Se reconvino entonces a sí misma, colérica por su ceguera y su debilidad. ¿Por qué no lo había previsto? ¿Cómo no comprendió que la lucha llegaría? ¿Cómo no notó que aquél le agradaba lo bastante para hacerla cobarde? ¿Cómo no adivinó que aun en los corazones más rectos suelo soplar el deseo como una racha que arrastra a la voluntad?
Pero una vez reconvenida se preguntó con miedo por lo que había de suceder. Su primera idea fue la de romper con el pintor y no volver a verlo jamás, pero apenas pensó en ello cuando surgieron mil razones contra el proyecto. ¿Cómo explicaría la ruptura? ¿Qué diría su marido? ¿No sería sospechada la verdad, dicha luego en voz baja, y en voz alta por último? ¿No sería mejor para cubrir las apariencias hacer ante el mismo Oliverio la comedia hipócrita de la indiferencia y el olvido, haciéndole entender que ella había borrado aquel momento de su memoria y hasta de su vida? Pero, ¿podría hacerlo? ¿Tendría valor para fingir que de nada se acordaba ante aquel hombre con quién había compartido un goce rápido y brutal?
Después de vacilar mucho se decidió por este último extremo. Iría al día siguiente con valor bastante, y le haría entender sobre la marcha lo que de él exigía; que nunca le recordase aquella vergüenza con la palabra ni con la mirada. Seguramente esto habría de dolerle, pero como hombre leal tomaría su partido y sería en lo porvenir lo que había sido siempre.
Tomada esta resolución dio la dirección de su casa al cochero, y entró en ella presa de profundo abatimiento, con deseos de acostarse, de no ver a nadie, de dormir y olvidar. Se encerró en su cuarto y en él estuvo hasta la hora de comer echada en una meridiana, absorta, sin querer ocupar el alma con aquel recuerdo lleno de peligros. Bajó al comedor a la hora precisa de comer, admirada de verse tan tranquila y esperando a su marido con el rostro de todos los días.
El conde llegó con su hija en brazos. Any estrechó la mano de su marido y besó a su hija sin turbación.
El señor Guilleroy se informó de lo que había hecho, y ella dijo con indiferencia que había estado en el estudio, como todos los días.
—¿Sale bien el retrato? —preguntó el conde.
—Muy bien.
Habló el conde de sus asuntos, de los que gustaba tratar mientras comía, de la sesión de la Cámara y de la discusión del proyecto de ley sobre adulteración de comestibles.
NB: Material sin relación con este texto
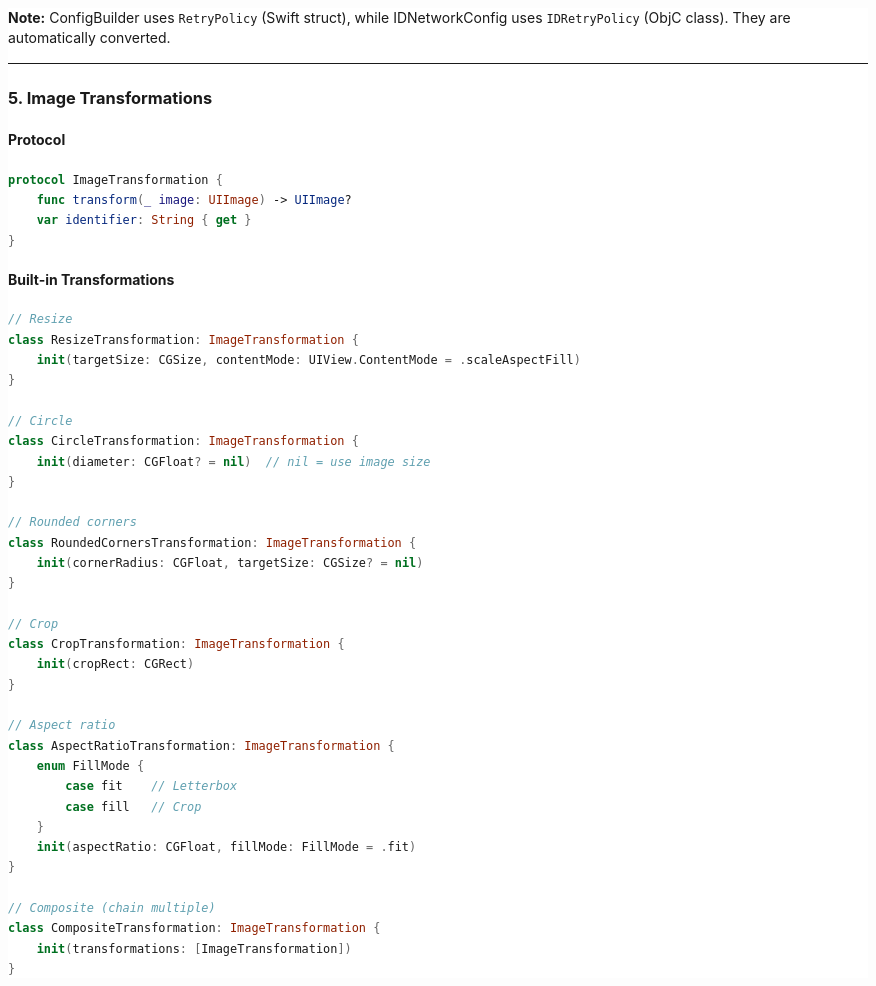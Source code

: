 **Note:** ConfigBuilder uses `RetryPolicy` (Swift struct), while IDNetworkConfig uses `IDRetryPolicy` (ObjC class). They are automatically converted.

---

### 5. Image Transformations

#### Protocol
```swift
protocol ImageTransformation {
    func transform(_ image: UIImage) -> UIImage?
    var identifier: String { get }
}
```

#### Built-in Transformations
```swift
// Resize
class ResizeTransformation: ImageTransformation {
    init(targetSize: CGSize, contentMode: UIView.ContentMode = .scaleAspectFill)
}

// Circle
class CircleTransformation: ImageTransformation {
    init(diameter: CGFloat? = nil)  // nil = use image size
}

// Rounded corners
class RoundedCornersTransformation: ImageTransformation {
    init(cornerRadius: CGFloat, targetSize: CGSize? = nil)
}

// Crop
class CropTransformation: ImageTransformation {
    init(cropRect: CGRect)
}

// Aspect ratio
class AspectRatioTransformation: ImageTransformation {
    enum FillMode {
        case fit    // Letterbox
        case fill   // Crop
    }
    init(aspectRatio: CGFloat, fillMode: FillMode = .fit)
}

// Composite (chain multiple)
class CompositeTransformation: ImageTransformation {
    init(transformations: [ImageTransformation])
}
```
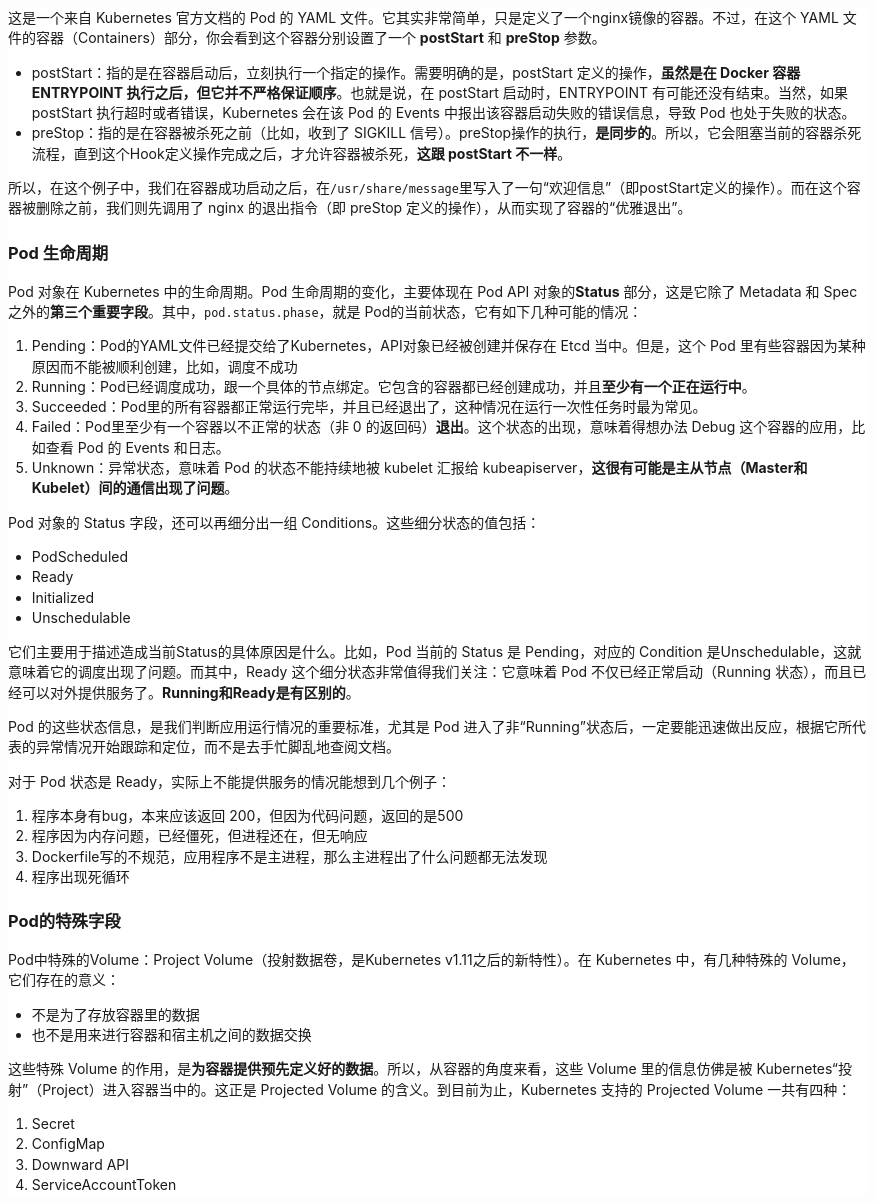 这是一个来自 Kubernetes 官方文档的 Pod 的 YAML 文件。它其实非常简单，只是定义了一个nginx镜像的容器。不过，在这个 YAML 文件的容器（Containers）部分，你会看到这个容器分别设置了一个 **postStart** 和 **preStop** 参数。

- postStart：指的是在容器启动后，立刻执行一个指定的操作。需要明确的是，postStart 定义的操作，**虽然是在 Docker 容器 ENTRYPOINT 执行之后，但它并不严格保证顺序**。也就是说，在 postStart 启动时，ENTRYPOINT 有可能还没有结束。当然，如果 postStart 执行超时或者错误，Kubernetes 会在该 Pod 的 Events 中报出该容器启动失败的错误信息，导致 Pod 也处于失败的状态。
- preStop：指的是在容器被杀死之前（比如，收到了 SIGKILL 信号）。preStop操作的执行，**是同步的**。所以，它会阻塞当前的容器杀死流程，直到这个Hook定义操作完成之后，才允许容器被杀死，**这跟 postStart 不一样**。

所以，在这个例子中，我们在容器成功启动之后，在`/usr/share/message`里写入了一句“欢迎信息”（即postStart定义的操作）。而在这个容器被删除之前，我们则先调用了 nginx 的退出指令（即 preStop 定义的操作），从而实现了容器的“优雅退出”。

### Pod 生命周期

Pod 对象在 Kubernetes 中的生命周期。Pod 生命周期的变化，主要体现在 Pod API 对象的**Status** 部分，这是它除了 Metadata 和 Spec 之外的**第三个重要字段**。其中，`pod.status.phase`，就是 Pod的当前状态，它有如下几种可能的情况：

1. Pending：Pod的YAML文件已经提交给了Kubernetes，API对象已经被创建并保存在 Etcd 当中。但是，这个 Pod 里有些容器因为某种原因而不能被顺利创建，比如，调度不成功
2. Running：Pod已经调度成功，跟一个具体的节点绑定。它包含的容器都已经创建成功，并且**至少有一个正在运行中**。
3. Succeeded：Pod里的所有容器都正常运行完毕，并且已经退出了，这种情况在运行一次性任务时最为常见。
4. Failed：Pod里至少有一个容器以不正常的状态（非 0 的返回码）**退出**。这个状态的出现，意味着得想办法 Debug 这个容器的应用，比如查看 Pod 的 Events 和日志。
5. Unknown：异常状态，意味着 Pod 的状态不能持续地被 kubelet 汇报给 kubeapiserver，**这很有可能是主从节点（Master和 Kubelet）间的通信出现了问题**。

Pod 对象的 Status 字段，还可以再细分出一组 Conditions。这些细分状态的值包括：

- PodScheduled
- Ready
- Initialized
- Unschedulable

它们主要用于描述造成当前Status的具体原因是什么。比如，Pod 当前的 Status 是 Pending，对应的 Condition 是Unschedulable，这就意味着它的调度出现了问题。而其中，Ready 这个细分状态非常值得我们关注：它意味着 Pod 不仅已经正常启动（Running 状态），而且已经可以对外提供服务了。**Running和Ready是有区别的**。

Pod 的这些状态信息，是我们判断应用运行情况的重要标准，尤其是 Pod 进入了非“Running”状态后，一定要能迅速做出反应，根据它所代表的异常情况开始跟踪和定位，而不是去手忙脚乱地查阅文档。

对于 Pod 状态是 Ready，实际上不能提供服务的情况能想到几个例子：

1. 程序本身有bug，本来应该返回 200，但因为代码问题，返回的是500
2. 程序因为内存问题，已经僵死，但进程还在，但无响应
3. Dockerfile写的不规范，应用程序不是主进程，那么主进程出了什么问题都无法发现
4. 程序出现死循环

### Pod的特殊字段

Pod中特殊的Volume：Project  Volume（投射数据卷，是Kubernetes v1.11之后的新特性）。在 Kubernetes 中，有几种特殊的 Volume，它们存在的意义：

- 不是为了存放容器里的数据
- 也不是用来进行容器和宿主机之间的数据交换

这些特殊 Volume 的作用，是**为容器提供预先定义好的数据**。所以，从容器的角度来看，这些 Volume 里的信息仿佛是被 Kubernetes“投射”（Project）进入容器当中的。这正是 Projected Volume 的含义。到目前为止，Kubernetes 支持的 Projected Volume 一共有四种：

1. Secret
2. ConfigMap
3. Downward API
4. ServiceAccountToken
Aquella conversación que la condesa soportaba a diario la irritó esta vez y la hizo examinar con mayor atención al hombre vulgar y hacedor de frases que tomaba interés por aquellas cosas, pero sonrió al escucharlo y respondió con agrado, y hasta más graciosamente que otras veces, sintiéndose instintivamente con más indulgencia para aquellas monadas.
Y pensaba mirando a su marido:
—Lo he engañado, es mi marido y lo he engañado... ¡Qué extraño! Nada puede evitar ya esto, nadie puede borrarlo.